# [DATASET EXTRACT]
'''

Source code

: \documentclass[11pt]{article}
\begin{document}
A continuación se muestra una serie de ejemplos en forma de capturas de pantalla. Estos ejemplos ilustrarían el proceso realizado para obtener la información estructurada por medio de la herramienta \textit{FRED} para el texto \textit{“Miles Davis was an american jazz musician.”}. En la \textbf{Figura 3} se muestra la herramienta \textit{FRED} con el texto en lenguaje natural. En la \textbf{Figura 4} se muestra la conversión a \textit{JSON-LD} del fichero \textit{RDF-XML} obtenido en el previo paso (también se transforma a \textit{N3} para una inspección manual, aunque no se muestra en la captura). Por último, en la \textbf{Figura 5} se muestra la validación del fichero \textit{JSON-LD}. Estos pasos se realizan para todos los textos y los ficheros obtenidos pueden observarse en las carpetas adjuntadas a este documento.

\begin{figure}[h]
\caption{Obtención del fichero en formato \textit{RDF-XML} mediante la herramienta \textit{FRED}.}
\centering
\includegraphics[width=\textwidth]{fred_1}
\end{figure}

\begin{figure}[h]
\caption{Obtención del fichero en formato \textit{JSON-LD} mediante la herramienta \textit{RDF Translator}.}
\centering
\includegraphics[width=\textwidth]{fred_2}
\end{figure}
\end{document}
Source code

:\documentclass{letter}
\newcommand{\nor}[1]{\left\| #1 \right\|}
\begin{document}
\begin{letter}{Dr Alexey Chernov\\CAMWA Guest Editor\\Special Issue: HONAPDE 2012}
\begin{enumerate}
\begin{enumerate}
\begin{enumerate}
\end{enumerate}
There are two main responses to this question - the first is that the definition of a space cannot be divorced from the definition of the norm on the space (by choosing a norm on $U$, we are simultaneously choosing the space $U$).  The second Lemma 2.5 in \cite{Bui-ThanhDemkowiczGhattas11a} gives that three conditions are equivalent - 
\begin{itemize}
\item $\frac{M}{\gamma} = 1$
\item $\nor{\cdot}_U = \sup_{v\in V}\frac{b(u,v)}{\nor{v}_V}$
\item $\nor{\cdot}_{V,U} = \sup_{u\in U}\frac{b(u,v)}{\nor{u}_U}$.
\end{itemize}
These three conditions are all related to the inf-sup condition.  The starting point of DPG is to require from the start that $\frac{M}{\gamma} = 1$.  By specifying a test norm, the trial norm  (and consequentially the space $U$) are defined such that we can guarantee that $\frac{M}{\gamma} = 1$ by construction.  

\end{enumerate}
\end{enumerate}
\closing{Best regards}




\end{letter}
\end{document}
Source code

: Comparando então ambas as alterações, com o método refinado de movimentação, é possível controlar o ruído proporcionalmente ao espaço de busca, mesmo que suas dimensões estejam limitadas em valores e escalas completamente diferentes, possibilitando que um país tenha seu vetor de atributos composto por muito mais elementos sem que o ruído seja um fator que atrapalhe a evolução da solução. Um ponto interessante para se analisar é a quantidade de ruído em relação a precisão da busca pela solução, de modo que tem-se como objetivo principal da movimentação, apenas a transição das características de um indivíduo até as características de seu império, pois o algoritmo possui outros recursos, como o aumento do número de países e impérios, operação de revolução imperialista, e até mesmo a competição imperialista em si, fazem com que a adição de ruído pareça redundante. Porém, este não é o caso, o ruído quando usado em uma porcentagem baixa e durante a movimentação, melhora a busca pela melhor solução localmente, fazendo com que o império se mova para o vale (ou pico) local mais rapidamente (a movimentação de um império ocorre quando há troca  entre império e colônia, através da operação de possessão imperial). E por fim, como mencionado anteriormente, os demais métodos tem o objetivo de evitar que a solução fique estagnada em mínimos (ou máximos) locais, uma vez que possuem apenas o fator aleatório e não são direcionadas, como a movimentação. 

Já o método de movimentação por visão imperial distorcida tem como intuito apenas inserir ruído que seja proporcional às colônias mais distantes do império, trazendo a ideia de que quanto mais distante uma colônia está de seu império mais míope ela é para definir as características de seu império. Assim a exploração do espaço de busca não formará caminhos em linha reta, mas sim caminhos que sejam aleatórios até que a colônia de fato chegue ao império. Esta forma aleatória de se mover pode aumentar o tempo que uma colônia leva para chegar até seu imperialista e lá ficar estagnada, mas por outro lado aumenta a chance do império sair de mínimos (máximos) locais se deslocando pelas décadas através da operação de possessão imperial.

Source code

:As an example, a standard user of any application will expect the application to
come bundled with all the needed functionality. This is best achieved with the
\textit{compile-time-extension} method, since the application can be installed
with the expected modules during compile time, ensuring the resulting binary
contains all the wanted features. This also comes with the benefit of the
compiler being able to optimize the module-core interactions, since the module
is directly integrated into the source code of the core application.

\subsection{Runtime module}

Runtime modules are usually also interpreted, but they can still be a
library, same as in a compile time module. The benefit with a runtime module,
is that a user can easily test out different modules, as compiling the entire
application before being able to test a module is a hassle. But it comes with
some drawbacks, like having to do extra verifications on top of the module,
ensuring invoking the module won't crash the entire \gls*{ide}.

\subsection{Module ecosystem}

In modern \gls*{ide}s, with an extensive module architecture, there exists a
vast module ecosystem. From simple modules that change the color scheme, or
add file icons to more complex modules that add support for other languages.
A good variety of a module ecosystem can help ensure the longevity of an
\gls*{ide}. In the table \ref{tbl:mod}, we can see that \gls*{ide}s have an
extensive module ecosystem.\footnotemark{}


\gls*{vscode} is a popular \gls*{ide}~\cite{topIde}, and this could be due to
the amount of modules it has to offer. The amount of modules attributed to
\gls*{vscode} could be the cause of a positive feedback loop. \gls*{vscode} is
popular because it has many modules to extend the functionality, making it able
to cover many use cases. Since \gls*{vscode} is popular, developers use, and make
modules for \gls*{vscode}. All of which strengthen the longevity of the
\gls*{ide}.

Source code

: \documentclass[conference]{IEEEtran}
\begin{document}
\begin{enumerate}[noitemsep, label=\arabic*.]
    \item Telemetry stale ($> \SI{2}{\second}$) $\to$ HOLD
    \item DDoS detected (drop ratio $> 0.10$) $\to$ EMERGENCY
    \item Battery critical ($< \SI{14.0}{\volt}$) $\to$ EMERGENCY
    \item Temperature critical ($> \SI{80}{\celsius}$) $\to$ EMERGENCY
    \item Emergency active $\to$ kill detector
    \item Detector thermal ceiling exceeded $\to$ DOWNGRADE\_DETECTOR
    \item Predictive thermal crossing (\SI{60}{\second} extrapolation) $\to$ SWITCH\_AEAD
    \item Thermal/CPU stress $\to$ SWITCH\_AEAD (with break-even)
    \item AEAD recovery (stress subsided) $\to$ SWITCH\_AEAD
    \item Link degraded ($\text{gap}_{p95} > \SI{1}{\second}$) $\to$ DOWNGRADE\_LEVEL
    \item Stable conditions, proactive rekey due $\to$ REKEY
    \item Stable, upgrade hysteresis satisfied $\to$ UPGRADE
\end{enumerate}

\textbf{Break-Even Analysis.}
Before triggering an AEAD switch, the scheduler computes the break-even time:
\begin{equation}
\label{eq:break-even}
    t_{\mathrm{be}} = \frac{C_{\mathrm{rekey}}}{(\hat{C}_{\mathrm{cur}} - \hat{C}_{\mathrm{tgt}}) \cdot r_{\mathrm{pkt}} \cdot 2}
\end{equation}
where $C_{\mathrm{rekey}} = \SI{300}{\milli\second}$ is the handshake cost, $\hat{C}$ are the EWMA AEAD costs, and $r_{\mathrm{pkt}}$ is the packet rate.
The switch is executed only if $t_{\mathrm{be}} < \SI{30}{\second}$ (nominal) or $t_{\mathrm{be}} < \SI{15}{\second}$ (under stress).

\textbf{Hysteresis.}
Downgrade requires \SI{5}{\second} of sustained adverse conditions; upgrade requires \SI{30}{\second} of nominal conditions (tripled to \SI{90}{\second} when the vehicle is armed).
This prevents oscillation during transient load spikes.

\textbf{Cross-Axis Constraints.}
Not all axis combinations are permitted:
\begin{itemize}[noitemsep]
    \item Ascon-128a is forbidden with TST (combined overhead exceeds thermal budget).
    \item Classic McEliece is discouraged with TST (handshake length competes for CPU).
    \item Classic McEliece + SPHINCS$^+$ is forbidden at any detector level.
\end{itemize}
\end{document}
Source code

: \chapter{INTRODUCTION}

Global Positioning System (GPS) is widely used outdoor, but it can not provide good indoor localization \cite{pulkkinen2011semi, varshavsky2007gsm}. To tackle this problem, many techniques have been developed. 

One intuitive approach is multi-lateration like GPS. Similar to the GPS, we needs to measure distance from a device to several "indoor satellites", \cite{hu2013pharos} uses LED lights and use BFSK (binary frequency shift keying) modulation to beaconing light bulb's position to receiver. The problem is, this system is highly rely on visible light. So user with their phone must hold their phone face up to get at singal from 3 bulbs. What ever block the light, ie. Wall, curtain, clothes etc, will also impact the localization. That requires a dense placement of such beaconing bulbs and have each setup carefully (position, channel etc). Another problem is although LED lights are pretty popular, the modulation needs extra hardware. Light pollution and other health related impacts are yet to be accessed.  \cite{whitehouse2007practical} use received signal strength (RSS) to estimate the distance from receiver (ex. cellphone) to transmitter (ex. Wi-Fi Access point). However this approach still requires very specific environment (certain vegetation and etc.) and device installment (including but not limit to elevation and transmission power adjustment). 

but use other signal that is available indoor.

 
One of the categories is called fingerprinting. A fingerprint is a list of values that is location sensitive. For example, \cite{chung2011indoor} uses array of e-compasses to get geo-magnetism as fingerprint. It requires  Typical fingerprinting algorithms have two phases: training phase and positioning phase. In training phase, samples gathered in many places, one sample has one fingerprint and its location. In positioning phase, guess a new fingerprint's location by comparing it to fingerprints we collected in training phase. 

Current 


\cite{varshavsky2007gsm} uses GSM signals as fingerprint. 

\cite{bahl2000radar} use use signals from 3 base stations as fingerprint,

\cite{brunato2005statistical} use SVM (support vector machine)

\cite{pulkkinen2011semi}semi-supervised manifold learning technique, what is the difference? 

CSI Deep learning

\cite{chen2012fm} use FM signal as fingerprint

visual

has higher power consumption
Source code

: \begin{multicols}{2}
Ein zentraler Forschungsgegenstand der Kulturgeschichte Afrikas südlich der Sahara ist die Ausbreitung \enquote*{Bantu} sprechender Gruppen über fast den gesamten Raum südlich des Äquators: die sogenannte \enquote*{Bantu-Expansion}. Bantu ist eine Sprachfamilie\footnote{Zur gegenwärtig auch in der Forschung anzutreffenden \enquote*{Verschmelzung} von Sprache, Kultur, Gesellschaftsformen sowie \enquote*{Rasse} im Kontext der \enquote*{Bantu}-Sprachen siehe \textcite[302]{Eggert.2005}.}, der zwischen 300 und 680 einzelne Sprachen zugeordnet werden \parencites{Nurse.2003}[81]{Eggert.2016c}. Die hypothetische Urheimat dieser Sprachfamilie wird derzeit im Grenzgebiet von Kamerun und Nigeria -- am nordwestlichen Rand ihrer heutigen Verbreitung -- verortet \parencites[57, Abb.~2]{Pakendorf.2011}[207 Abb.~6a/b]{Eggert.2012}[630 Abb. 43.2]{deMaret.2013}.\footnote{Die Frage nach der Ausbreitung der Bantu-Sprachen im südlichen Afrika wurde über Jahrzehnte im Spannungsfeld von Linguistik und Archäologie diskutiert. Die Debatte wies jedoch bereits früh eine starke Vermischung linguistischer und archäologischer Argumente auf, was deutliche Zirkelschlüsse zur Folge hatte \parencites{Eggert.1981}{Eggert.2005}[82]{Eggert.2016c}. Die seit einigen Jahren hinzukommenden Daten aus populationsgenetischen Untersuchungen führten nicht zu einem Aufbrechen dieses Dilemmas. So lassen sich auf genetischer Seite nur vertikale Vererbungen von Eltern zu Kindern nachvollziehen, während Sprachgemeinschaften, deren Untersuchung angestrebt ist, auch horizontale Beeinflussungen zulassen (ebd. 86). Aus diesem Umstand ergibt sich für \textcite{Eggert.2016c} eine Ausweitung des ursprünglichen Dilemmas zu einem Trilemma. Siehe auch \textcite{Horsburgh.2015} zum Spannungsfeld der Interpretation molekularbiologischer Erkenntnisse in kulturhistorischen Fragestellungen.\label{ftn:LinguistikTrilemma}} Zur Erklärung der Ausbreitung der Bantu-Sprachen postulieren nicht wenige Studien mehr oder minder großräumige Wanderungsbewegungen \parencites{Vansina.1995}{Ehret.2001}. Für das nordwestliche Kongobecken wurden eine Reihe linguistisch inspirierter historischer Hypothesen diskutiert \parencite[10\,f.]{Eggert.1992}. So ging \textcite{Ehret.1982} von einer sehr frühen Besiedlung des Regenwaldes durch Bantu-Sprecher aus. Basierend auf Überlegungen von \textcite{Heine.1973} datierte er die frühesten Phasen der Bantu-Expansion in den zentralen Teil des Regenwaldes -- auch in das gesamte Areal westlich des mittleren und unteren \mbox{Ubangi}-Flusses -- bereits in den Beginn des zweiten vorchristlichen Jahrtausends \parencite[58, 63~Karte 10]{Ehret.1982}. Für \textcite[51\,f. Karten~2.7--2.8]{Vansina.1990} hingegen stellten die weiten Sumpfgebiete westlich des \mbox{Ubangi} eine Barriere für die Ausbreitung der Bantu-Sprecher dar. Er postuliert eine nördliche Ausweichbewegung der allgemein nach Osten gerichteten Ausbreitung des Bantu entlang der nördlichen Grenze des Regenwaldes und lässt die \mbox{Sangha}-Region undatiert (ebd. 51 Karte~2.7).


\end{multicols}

'''

From the records above, print exactly the lines that run from the line with "application before being" to the line with "A good variety", inclusive.

# [SOLUTION TO THE EXERCISE]
application before being able to test a module is a hassle. But it comes with
some drawbacks, like having to do extra verifications on top of the module,
ensuring invoking the module won't crash the entire \gls*{ide}.

\subsection{Module ecosystem}

In modern \gls*{ide}s, with an extensive module architecture, there exists a
vast module ecosystem. From simple modules that change the color scheme, or
add file icons to more complex modules that add support for other languages.
A good variety of a module ecosystem can help ensure the longevity of an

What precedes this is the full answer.